An abandoned mall, architect unknown: Fair Oaks Mall is an early nineties masterpiece, an upscale shopping center with an edge.  When first erected, it contained many of the hottest stores, such as Foot Locker, and took business away from Cesar Pelli's downtown Commons Mall. Ironically, Fair Oaks is now nearly abandoned, with mainly local and seasonal shops struggling to fill the spaces (literally and metaphorically) vacated by the large chain stores. It is an abandoned late Post-modern mall, about a quarter mile from Robert Stern's Columbus Regional Hospital, which was built almost simultaneously.
Above, neon is used in two ways. There are small architectural shapes scattered, floating throughout the tile-clad mall.  Red, blue, and yellow neon is also masterfully tucked into reveals, creating a three-tiered architectural massing/ornament combo which pairs well with the large skylight above the Christmas and palm trees. It is the architecture of an electronic age.
Each store front is customized for the store.  This was a novelty/party store.  The signage was bright, and the store was full of all sorts of naughty sundries. Now all that is left is memories and a bit of tile which vaguely resembles a nightclub. Also note the tile patterns in the floor.
Above is one of the many strains of marble used in the mall to denote a jewelry store.  These small window displays were used to glorify their contents, but sadly all are empty.
Another tile pattern outside of a jewelry store.  In this example, the jeweler's cases are now used for NASCAR memorabilia (Tony Stewart is from Columbus, Indiana).  Below is the former food court, which is now completely empty.  The man sitting on the counter underneath the beautiful tiles is a construction worker.  This shot shows the neon dancing through the ghost mall.  Pretty amazing stuff.

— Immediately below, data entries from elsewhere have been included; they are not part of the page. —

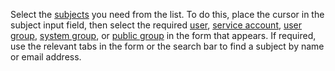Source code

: Select the [subjects](../../iam/concepts/access-control/index.md#subject) you need from the list. To do this, place the cursor in the subject input field, then select the required [user](../../overview/roles-and-resources.md#users), [service account](../../iam/concepts/users/service-accounts.md), [user group](../../organization/concepts/groups.md), [system group](../../iam/concepts/access-control/system-group.md), or [public group](../../iam/concepts/access-control/public-group.md) in the form that appears. If required, use the relevant tabs in the form or the search bar to find a subject by name or email address.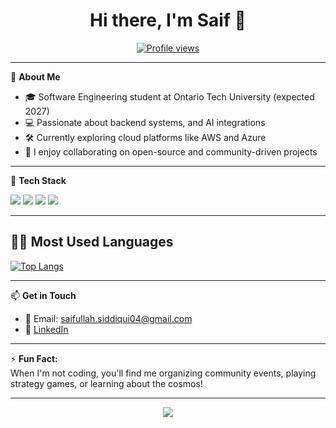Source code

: <h1 align="center">Hi there, I'm Saif 👋</h1>

<p align="center">
  <a href="https://github.com/saifullah605">
    <img src="https://komarev.com/ghpvc/?username=saifullah605&style=flat-square&color=blue" alt="Profile views"/>
  </a>
</p>

---

🌱 **About Me**

- 🎓 Software Engineering student at Ontario Tech University (expected 2027)
- 💻 Passionate about backend systems, and AI integrations
- 🛠️ Currently exploring cloud platforms like AWS and Azure
- 🤝 I enjoy collaborating on open-source and community-driven projects


---

🚀 **Tech Stack**

<p>
  
  <img src="https://img.shields.io/badge/Azure-0078D4?style=for-the-badge&logo=microsoft-azure&logoColor=white"/>
  <img src="https://img.shields.io/badge/AWS-232F3E?style=for-the-badge&logo=amazon-aws&logoColor=white"/>
  <img src="https://img.shields.io/badge/DevOps-0A0A0A?style=for-the-badge&logo=devops&logoColor=white"/>
  <img src="https://img.shields.io/badge/React-20232A?style=for-the-badge&logo=react&logoColor=61DAFB"/>
</p>

---
## 🧑‍💻 Most Used Languages

[![Top Langs](https://github-readme-stats.vercel.app/api/top-langs/?username=saifullah605&layout=compact&theme=github_dark&langs_count=8)](https://github.com/anuraghazra/github-readme-stats)

---
📫 **Get in Touch**

- 📧 Email: saifullah.siddiqui04@gmail.com
- 💼 [LinkedIn](https://www.linkedin.com/in/saifulla-siddiqui/)


---

⚡ **Fun Fact:**  
When I'm not coding, you'll find me organizing community events, playing strategy games, or learning about the cosmos!

---

<p align="center">
  <img src="https://api.boot.dev/v1/users/public/8910a16f-76fe-40e7-8e37-c16eb8014b93/thumbnail" >
</p>

<!--
**saifullah605/saifullah605** is a ✨ _special_ ✨ repository because its `README.md` (this file) appears on your GitHub profile.

Here are some ideas to get you started:

- 🔭 I’m currently working on ...
- 🌱 I’m currently learning ...
- 👯 I’m looking to collaborate on ...
- 🤔 I’m looking for help with ...
- 💬 Ask me about ...
- 📫 How to reach me: ...
- 😄 Pronouns: ...
- ⚡ Fun fact: ...
-->
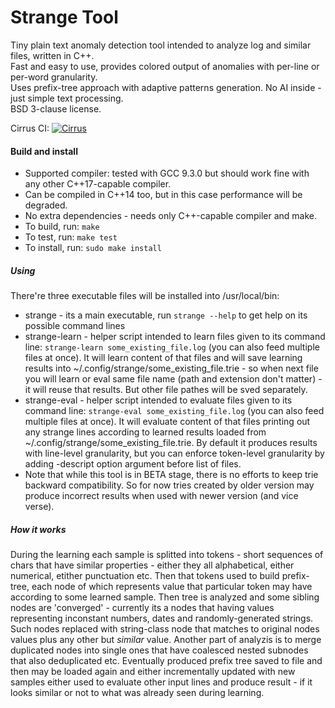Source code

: # Strange Tool
Tiny plain text anomaly detection tool intended to analyze log and similar files, written in C++.<br>
Fast and easy to use, provides colored output of anomalies with per-line or per-word granularity.<br>
Uses prefix-tree approach with adaptive patterns generation. No AI inside - just simple text processing.<br>
BSD 3-clause license.<br>

Cirrus CI: [![Cirrus](https://api.cirrus-ci.com/github/strangeCamel/strange.svg)](https://cirrus-ci.com/github/strangeCamel/strange)


#### Build and install
 * Supported compiler: tested with GCC 9.3.0 but should work fine with any other C++17-capable compiler.
 * Can be compiled in C++14 too, but in this case performance will be degraded.
 * No extra dependencies - needs only C++-capable compiler and make.
 * To build, run: `make`
 * To test, run: `make test`
 * To install, run: `sudo make install`

##### Using
 There're three executable files will be installed into /usr/local/bin:
 * strange - its a main executable, run `strange --help` to get help on its possible command lines
 * strange-learn - helper script intended to learn files given to its command line: `strange-learn some_existing_file.log`
 (you can also feed multiple files at once). It will learn content of that files and will save learning results into ~/.config/strange/some_existing_file.trie - so when next file you will learn or eval same file name (path and extension don't matter) - it will reuse that results. But other file pathes will be sved separately.
 * strange-eval - helper script intended to evaluate files given to its command line: `strange-eval some_existing_file.log`
 (you can also feed multiple files at once). It will evaluate content of that files printing out any strange lines according to learned results loaded from ~/.config/strange/some_existing_file.trie. By default it produces results with line-level granularity, but you can enforce token-level granularity by adding -descript option argument before list of files.
 * Note that while this tool is in BETA stage, there is no efforts to keep trie backward compatibility. So for now tries created by older version may produce incorrect results when used with newer version (and vice verse).

##### How it works
During the learning each sample is splitted into tokens - short sequences of chars that have similar properties - either they all alphabetical, either numerical, etither punctuation etc.
Then that tokens used to build prefix-tree, each node of which represents value that particular token may have according to some learned sample.
Then tree is analyzed and some sibling nodes are 'converged' - currently its a nodes that having values representing inconstant numbers, dates and randomly-generated strings. Such nodes replaced with string-class node that matches to original nodes values plus any other but _similar_ value.
Another part of analyzis is to merge duplicated nodes into single ones that have coalesced nested subnodes that also deduplicated etc.
Eventually produced prefix tree saved to file and then may be loaded again and either incrementally updated with new samples either used to evaluate other input lines and produce result - if it looks similar or not to what was already seen during learning.
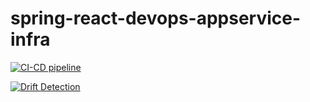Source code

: # spring-react-devops-appservice-infra
[![CI-CD pipeline](https://github.com/HasanAshab/spring-react-devops-appservice-infra/actions/workflows/cicd.yaml/badge.svg)](https://github.com/HasanAshab/spring-react-devops-appservice-infra/actions/workflows/cicd.yaml)

[![Drift Detection](https://github.com/HasanAshab/spring-react-devops-appservice-infra/actions/workflows/drift.yaml/badge.svg)](https://github.com/HasanAshab/spring-react-devops-appservice-infra/actions/workflows/drift.yaml)
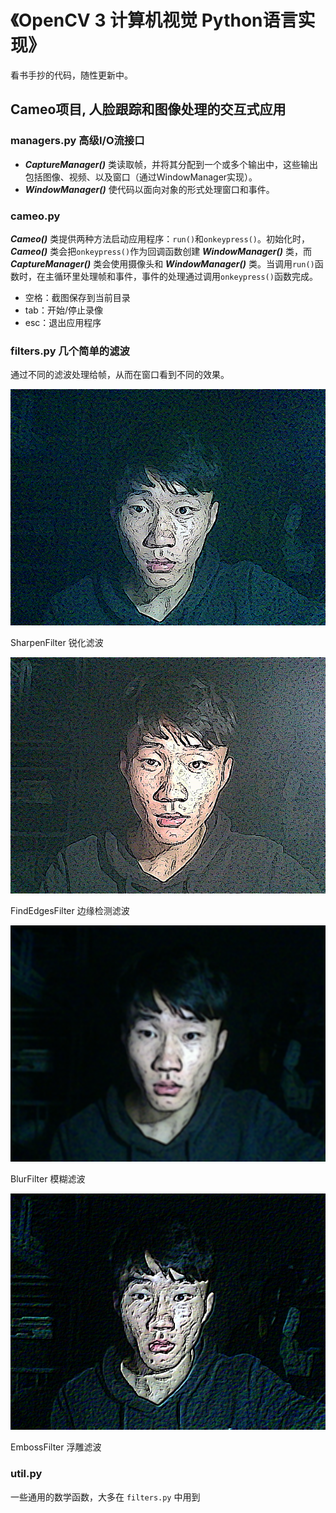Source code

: # 《OpenCV 3 计算机视觉 Python语言实现》

看书手抄的代码，随性更新中。

## Cameo项目, 人脸跟踪和图像处理的交互式应用

### managers.py 高级I/O流接口

+ ***CaptureManager()*** 类读取帧，并将其分配到一个或多个输出中，这些输出包括图像、视频、以及窗口（通过WindowManager实现）。
+ ***WindowManager()*** 使代码以面向对象的形式处理窗口和事件。

### cameo.py

***Cameo()*** 类提供两种方法启动应用程序：`run()`和`onkeypress()`。初始化时，***Cameo()*** 类会把`onkeypress()`作为回调函数创建 ***WindowManager()*** 类，而 ***CaptureManager()*** 类会使用摄像头和 ***WindowManager()*** 类。当调用`run()`函数时，在主循环里处理帧和事件，事件的处理通过调用`onkeypress()`函数完成。

+ 空格：截图保存到当前目录
+ tab：开始/停止录像
+ esc：退出应用程序

### filters.py 几个简单的滤波

通过不同的滤波处理给帧，从而在窗口看到不同的效果。

![锐化滤波](/cameo/SharpenFilter.png)

SharpenFilter 锐化滤波

![边缘检测滤波](/cameo/FindEdgesFilter.png)

FindEdgesFilter 边缘检测滤波

![模糊滤波](/cameo/BlurFilter.png)

BlurFilter 模糊滤波

![浮雕滤波](/cameo/EmbossFilter.png)

EmbossFilter 浮雕滤波

### util.py
一些通用的数学函数，大多在 `filters.py` 中用到


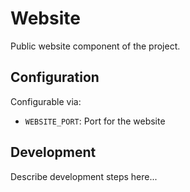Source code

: # Website

Public website component of the project.

## Configuration
Configurable via:
- `WEBSITE_PORT`: Port for the website

## Development
Describe development steps here...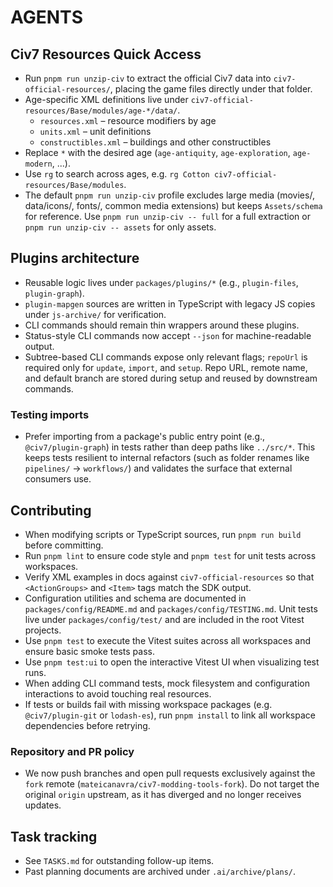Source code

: # AGENTS

## Civ7 Resources Quick Access
- Run `pnpm run unzip-civ` to extract the official Civ7 data into `civ7-official-resources/`, placing the game files directly under that folder.
- Age-specific XML definitions live under `civ7-official-resources/Base/modules/age-*/data/`.
  - `resources.xml` – resource modifiers by age
  - `units.xml` – unit definitions
  - `constructibles.xml` – buildings and other constructibles
- Replace `*` with the desired age (`age-antiquity`, `age-exploration`, `age-modern`, ...).
- Use `rg` to search across ages, e.g. `rg Cotton civ7-official-resources/Base/modules`.
- The default `pnpm run unzip-civ` profile excludes large media (movies/, data/icons/, fonts/, common media extensions) but keeps `Assets/schema` for reference. Use `pnpm run unzip-civ -- full` for a full extraction or `pnpm run unzip-civ -- assets` for only assets.

## Plugins architecture
- Reusable logic lives under `packages/plugins/*` (e.g., `plugin-files`, `plugin-graph`).
- `plugin-mapgen` sources are written in TypeScript with legacy JS copies under `js-archive/` for verification.
- CLI commands should remain thin wrappers around these plugins.
- Status-style CLI commands now accept `--json` for machine-readable output.
 - Subtree-based CLI commands expose only relevant flags; `repoUrl` is required only for `update`, `import`, and `setup`. Repo URL, remote name, and default branch are stored during setup and reused by downstream commands.

### Testing imports
- Prefer importing from a package's public entry point (e.g., `@civ7/plugin-graph`) in tests rather than deep paths like `../src/*`. This keeps tests resilient to internal refactors (such as folder renames like `pipelines/` → `workflows/`) and validates the surface that external consumers use.

## Contributing
- When modifying scripts or TypeScript sources, run `pnpm run build` before committing.
- Run `pnpm lint` to ensure code style and `pnpm test` for unit tests across workspaces.
- Verify XML examples in docs against `civ7-official-resources` so that `<ActionGroups>` and `<Item>` tags match the SDK output.
- Configuration utilities and schema are documented in `packages/config/README.md` and `packages/config/TESTING.md`. Unit tests live under `packages/config/test/` and are included in the root Vitest projects.
- Use `pnpm test` to execute the Vitest suites across all workspaces and ensure basic smoke tests pass.
- Use `pnpm test:ui` to open the interactive Vitest UI when visualizing test runs.
- When adding CLI command tests, mock filesystem and configuration interactions to avoid touching real resources.
- If tests or builds fail with missing workspace packages (e.g. `@civ7/plugin-git` or `lodash-es`), run `pnpm install` to link all workspace dependencies before retrying.

### Repository and PR policy
- We now push branches and open pull requests exclusively against the `fork` remote (`mateicanavra/civ7-modding-tools-fork`). Do not target the original `origin` upstream, as it has diverged and no longer receives updates.

## Task tracking
- See `TASKS.md` for outstanding follow-up items.
- Past planning documents are archived under `.ai/archive/plans/`.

On a more serious note, here is the story of Mannerist Brutalism...

Two notable elementary schools worth comparing are Southside and Smith, located on opposite sides of town.  They were both built in 1969 by separate members of the Harvard Five: Elliot Noyes and John Johansen respectively.

Below, Southside Elementary (Elliot Noyes, 1969) is classic American Campus High Modernist Brutalism, appropriately scaled for small children. Brutalism is one form of High Modernism. This school is on the nice side of town, and is where @mockitecture went for High School dances, though he went to elementary school at Southside's rival, Parkside Elementary. 
Noyes' building presents a no nonsense approach to geometrical and organizational purity (what one might expect from a high modernist) through a near perfect symmetry and an all encompassing, relentless repetition of concrete planes. We sense a monumental purity and definitive authority when in the presence of this building. Arguably, the only ornament on this school are the security cameras mounted noticeably about.  This is all comically inappropriate for an elementary school.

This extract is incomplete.